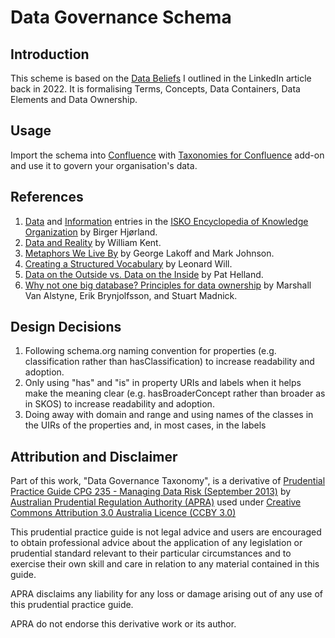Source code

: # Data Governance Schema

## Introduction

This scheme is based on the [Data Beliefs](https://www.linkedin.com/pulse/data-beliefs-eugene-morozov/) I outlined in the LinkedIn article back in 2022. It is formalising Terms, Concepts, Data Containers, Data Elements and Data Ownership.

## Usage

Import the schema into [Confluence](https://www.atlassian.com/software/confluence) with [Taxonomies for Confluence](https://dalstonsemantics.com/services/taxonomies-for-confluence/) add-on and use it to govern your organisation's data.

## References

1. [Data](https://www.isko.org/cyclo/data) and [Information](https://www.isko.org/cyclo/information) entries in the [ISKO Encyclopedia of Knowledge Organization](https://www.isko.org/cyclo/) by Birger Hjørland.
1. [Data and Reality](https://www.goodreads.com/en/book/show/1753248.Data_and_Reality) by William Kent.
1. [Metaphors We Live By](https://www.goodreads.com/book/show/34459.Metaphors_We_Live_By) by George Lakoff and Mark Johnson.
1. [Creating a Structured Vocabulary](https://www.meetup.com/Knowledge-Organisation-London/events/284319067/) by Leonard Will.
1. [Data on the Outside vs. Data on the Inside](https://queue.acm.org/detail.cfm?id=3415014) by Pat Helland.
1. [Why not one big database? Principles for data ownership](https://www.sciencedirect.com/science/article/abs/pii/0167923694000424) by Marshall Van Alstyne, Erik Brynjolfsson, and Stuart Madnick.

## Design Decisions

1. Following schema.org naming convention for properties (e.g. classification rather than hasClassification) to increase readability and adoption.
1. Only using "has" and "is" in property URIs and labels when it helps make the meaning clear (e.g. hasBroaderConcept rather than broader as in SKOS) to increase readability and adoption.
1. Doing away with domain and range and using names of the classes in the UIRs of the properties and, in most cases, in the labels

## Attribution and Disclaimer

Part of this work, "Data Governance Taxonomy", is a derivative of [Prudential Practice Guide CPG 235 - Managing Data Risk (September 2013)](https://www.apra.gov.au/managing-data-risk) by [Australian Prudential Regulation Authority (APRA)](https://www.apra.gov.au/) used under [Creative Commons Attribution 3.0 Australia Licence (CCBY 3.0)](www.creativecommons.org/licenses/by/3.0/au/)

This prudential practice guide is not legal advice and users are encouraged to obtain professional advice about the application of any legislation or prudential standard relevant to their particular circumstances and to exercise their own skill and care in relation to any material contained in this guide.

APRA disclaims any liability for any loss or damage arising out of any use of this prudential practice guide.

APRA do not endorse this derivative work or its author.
# # # # # # #
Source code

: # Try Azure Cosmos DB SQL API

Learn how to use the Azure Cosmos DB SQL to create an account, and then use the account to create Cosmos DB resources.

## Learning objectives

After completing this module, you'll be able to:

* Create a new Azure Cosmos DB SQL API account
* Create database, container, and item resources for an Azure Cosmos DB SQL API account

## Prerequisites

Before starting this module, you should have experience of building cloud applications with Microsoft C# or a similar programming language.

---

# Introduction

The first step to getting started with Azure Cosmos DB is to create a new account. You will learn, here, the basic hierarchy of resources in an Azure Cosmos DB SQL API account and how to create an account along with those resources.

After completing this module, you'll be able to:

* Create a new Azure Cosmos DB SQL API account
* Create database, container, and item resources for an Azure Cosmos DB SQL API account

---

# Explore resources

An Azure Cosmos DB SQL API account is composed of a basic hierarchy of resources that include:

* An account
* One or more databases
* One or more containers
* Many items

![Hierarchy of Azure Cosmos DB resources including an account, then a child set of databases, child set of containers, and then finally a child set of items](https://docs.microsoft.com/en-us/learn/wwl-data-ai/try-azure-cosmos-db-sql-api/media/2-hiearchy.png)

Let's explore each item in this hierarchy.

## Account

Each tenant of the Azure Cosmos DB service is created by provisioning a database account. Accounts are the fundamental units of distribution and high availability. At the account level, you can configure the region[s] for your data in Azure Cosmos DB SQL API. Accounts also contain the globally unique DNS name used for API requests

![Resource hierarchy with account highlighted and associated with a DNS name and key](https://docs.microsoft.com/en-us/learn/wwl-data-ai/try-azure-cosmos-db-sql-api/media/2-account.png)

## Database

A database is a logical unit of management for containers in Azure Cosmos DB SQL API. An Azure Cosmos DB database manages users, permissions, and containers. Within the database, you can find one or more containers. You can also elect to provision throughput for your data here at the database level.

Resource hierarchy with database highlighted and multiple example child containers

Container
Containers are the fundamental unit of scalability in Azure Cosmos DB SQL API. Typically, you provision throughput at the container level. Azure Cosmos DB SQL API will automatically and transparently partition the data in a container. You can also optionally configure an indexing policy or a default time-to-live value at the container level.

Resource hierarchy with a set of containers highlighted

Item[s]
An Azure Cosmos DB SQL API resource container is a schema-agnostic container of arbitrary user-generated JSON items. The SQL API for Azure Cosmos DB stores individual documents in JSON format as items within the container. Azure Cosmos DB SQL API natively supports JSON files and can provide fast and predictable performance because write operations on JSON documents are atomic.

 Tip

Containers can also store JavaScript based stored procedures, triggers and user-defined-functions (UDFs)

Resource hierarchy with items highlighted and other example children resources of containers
# # # # # # #
- **Problem description**: Filter the records above for the string "example" and copy each matching line.

- **Task output**:
Resource hierarchy with database highlighted and multiple example child containers
Resource hierarchy with items highlighted and other example children resources of containers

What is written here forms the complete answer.